Description of the task:
What should come back is the data below, word for word, minus any picture.

(Dataset records)

►

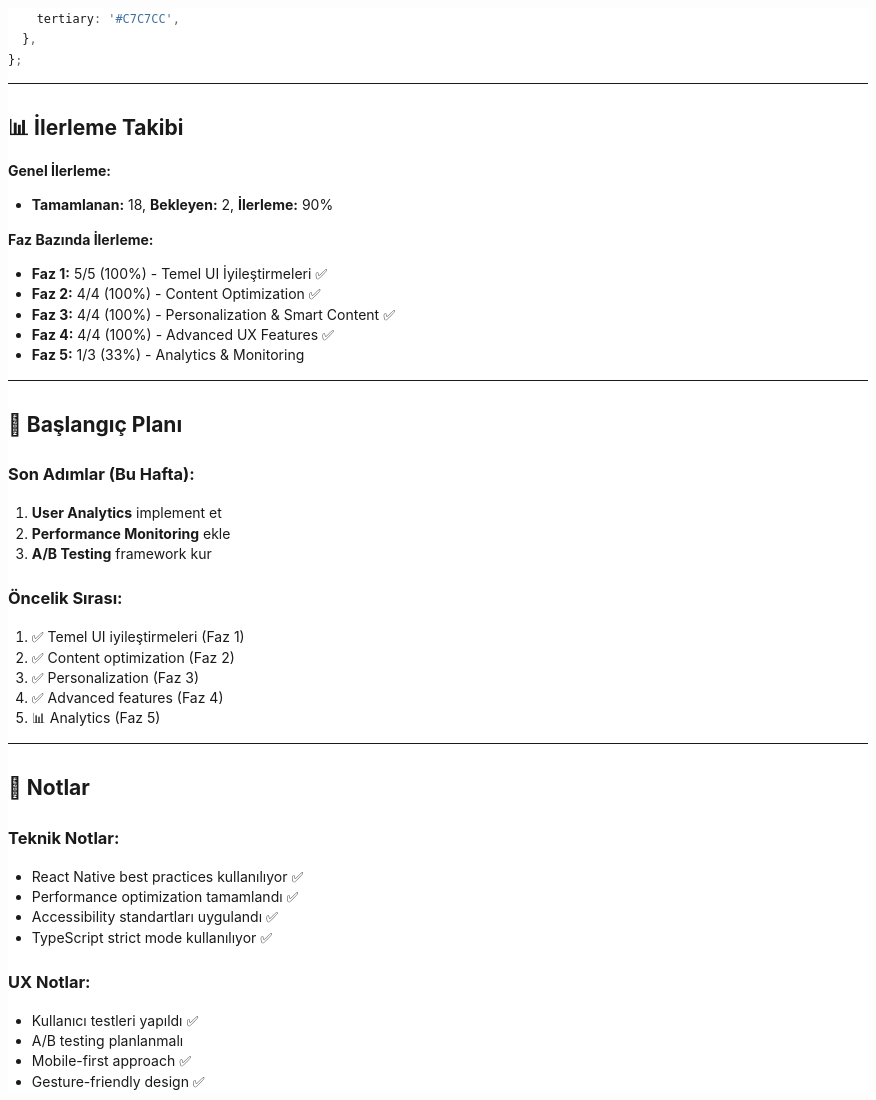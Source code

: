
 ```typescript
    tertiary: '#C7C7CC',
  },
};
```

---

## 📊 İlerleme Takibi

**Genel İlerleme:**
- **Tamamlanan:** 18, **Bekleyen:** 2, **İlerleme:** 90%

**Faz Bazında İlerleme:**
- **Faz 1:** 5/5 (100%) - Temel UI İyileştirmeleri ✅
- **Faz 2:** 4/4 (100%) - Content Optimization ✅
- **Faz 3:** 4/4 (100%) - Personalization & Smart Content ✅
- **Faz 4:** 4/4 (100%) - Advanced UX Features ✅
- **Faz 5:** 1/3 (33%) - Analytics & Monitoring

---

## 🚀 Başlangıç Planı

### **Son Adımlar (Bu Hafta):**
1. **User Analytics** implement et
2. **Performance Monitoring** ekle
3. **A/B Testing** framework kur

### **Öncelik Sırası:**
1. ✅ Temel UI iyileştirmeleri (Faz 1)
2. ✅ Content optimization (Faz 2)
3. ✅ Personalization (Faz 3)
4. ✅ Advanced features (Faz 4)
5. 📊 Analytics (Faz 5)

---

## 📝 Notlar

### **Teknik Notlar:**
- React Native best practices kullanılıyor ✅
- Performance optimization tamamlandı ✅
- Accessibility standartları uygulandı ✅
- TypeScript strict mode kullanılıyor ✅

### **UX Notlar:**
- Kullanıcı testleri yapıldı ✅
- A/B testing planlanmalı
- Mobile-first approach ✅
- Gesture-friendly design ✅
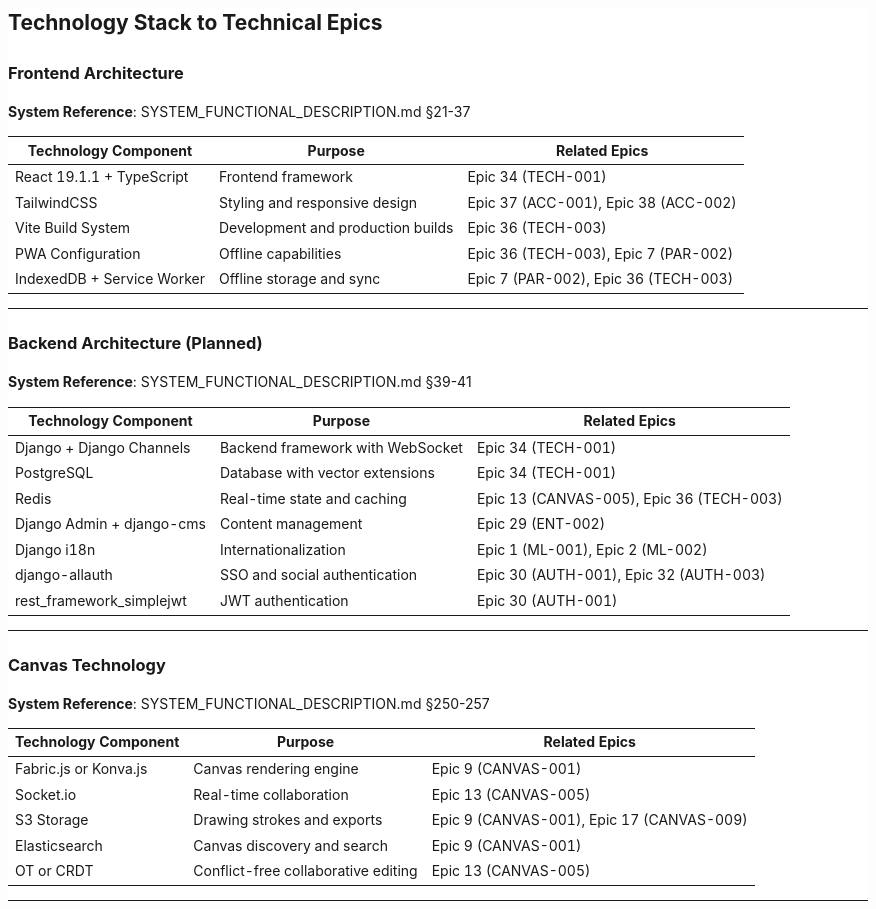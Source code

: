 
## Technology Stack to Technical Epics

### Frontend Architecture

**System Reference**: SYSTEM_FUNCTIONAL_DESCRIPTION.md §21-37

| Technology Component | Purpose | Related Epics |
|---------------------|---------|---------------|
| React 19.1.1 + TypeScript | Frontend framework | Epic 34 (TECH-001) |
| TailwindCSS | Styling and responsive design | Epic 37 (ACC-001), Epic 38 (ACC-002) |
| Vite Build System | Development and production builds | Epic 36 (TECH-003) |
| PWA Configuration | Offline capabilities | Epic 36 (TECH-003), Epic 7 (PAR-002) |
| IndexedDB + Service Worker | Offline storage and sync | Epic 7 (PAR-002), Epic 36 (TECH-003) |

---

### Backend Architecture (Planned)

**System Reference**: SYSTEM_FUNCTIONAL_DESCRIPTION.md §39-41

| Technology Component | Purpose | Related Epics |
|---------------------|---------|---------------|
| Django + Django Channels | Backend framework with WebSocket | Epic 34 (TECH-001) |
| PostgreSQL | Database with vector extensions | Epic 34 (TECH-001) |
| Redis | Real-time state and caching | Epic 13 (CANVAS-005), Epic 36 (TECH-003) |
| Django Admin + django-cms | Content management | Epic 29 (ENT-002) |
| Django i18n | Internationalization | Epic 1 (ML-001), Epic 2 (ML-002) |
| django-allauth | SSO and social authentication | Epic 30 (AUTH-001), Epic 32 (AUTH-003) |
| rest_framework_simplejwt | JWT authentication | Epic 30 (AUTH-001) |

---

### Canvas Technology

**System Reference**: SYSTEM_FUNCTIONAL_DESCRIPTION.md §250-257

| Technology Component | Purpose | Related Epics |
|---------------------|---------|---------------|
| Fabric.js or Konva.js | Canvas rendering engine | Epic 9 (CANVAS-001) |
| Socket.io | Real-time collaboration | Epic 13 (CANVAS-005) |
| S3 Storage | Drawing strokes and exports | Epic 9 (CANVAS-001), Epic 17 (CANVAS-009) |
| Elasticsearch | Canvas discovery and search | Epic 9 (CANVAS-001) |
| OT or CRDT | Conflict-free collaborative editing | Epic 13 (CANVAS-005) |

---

◄

Exercise solution:
Source code

:
 ```typescript
    tertiary: '#C7C7CC',
  },
};
```

---

## 📊 İlerleme Takibi

**Genel İlerleme:**
- **Tamamlanan:** 18, **Bekleyen:** 2, **İlerleme:** 90%

**Faz Bazında İlerleme:**
- **Faz 1:** 5/5 (100%) - Temel UI İyileştirmeleri ✅
- **Faz 2:** 4/4 (100%) - Content Optimization ✅
- **Faz 3:** 4/4 (100%) - Personalization & Smart Content ✅
- **Faz 4:** 4/4 (100%) - Advanced UX Features ✅
- **Faz 5:** 1/3 (33%) - Analytics & Monitoring

---

## 🚀 Başlangıç Planı

### **Son Adımlar (Bu Hafta):**
1. **User Analytics** implement et
2. **Performance Monitoring** ekle
3. **A/B Testing** framework kur

### **Öncelik Sırası:**
1. ✅ Temel UI iyileştirmeleri (Faz 1)
2. ✅ Content optimization (Faz 2)
3. ✅ Personalization (Faz 3)
4. ✅ Advanced features (Faz 4)
5. 📊 Analytics (Faz 5)

---

## 📝 Notlar

### **Teknik Notlar:**
- React Native best practices kullanılıyor ✅
- Performance optimization tamamlandı ✅
- Accessibility standartları uygulandı ✅
- TypeScript strict mode kullanılıyor ✅

### **UX Notlar:**
- Kullanıcı testleri yapıldı ✅
- A/B testing planlanmalı
- Mobile-first approach ✅
- Gesture-friendly design ✅
Source code

: 
## Technology Stack to Technical Epics

### Frontend Architecture

**System Reference**: SYSTEM_FUNCTIONAL_DESCRIPTION.md §21-37

| Technology Component | Purpose | Related Epics |
|---------------------|---------|---------------|
| React 19.1.1 + TypeScript | Frontend framework | Epic 34 (TECH-001) |
| TailwindCSS | Styling and responsive design | Epic 37 (ACC-001), Epic 38 (ACC-002) |
| Vite Build System | Development and production builds | Epic 36 (TECH-003) |
| PWA Configuration | Offline capabilities | Epic 36 (TECH-003), Epic 7 (PAR-002) |
| IndexedDB + Service Worker | Offline storage and sync | Epic 7 (PAR-002), Epic 36 (TECH-003) |

---

### Backend Architecture (Planned)

**System Reference**: SYSTEM_FUNCTIONAL_DESCRIPTION.md §39-41

| Technology Component | Purpose | Related Epics |
|---------------------|---------|---------------|
| Django + Django Channels | Backend framework with WebSocket | Epic 34 (TECH-001) |
| PostgreSQL | Database with vector extensions | Epic 34 (TECH-001) |
| Redis | Real-time state and caching | Epic 13 (CANVAS-005), Epic 36 (TECH-003) |
| Django Admin + django-cms | Content management | Epic 29 (ENT-002) |
| Django i18n | Internationalization | Epic 1 (ML-001), Epic 2 (ML-002) |
| django-allauth | SSO and social authentication | Epic 30 (AUTH-001), Epic 32 (AUTH-003) |
| rest_framework_simplejwt | JWT authentication | Epic 30 (AUTH-001) |

---

### Canvas Technology

**System Reference**: SYSTEM_FUNCTIONAL_DESCRIPTION.md §250-257

| Technology Component | Purpose | Related Epics |
|---------------------|---------|---------------|
| Fabric.js or Konva.js | Canvas rendering engine | Epic 9 (CANVAS-001) |
| Socket.io | Real-time collaboration | Epic 13 (CANVAS-005) |
| S3 Storage | Drawing strokes and exports | Epic 9 (CANVAS-001), Epic 17 (CANVAS-009) |
| Elasticsearch | Canvas discovery and search | Epic 9 (CANVAS-001) |
| OT or CRDT | Conflict-free collaborative editing | Epic 13 (CANVAS-005) |

---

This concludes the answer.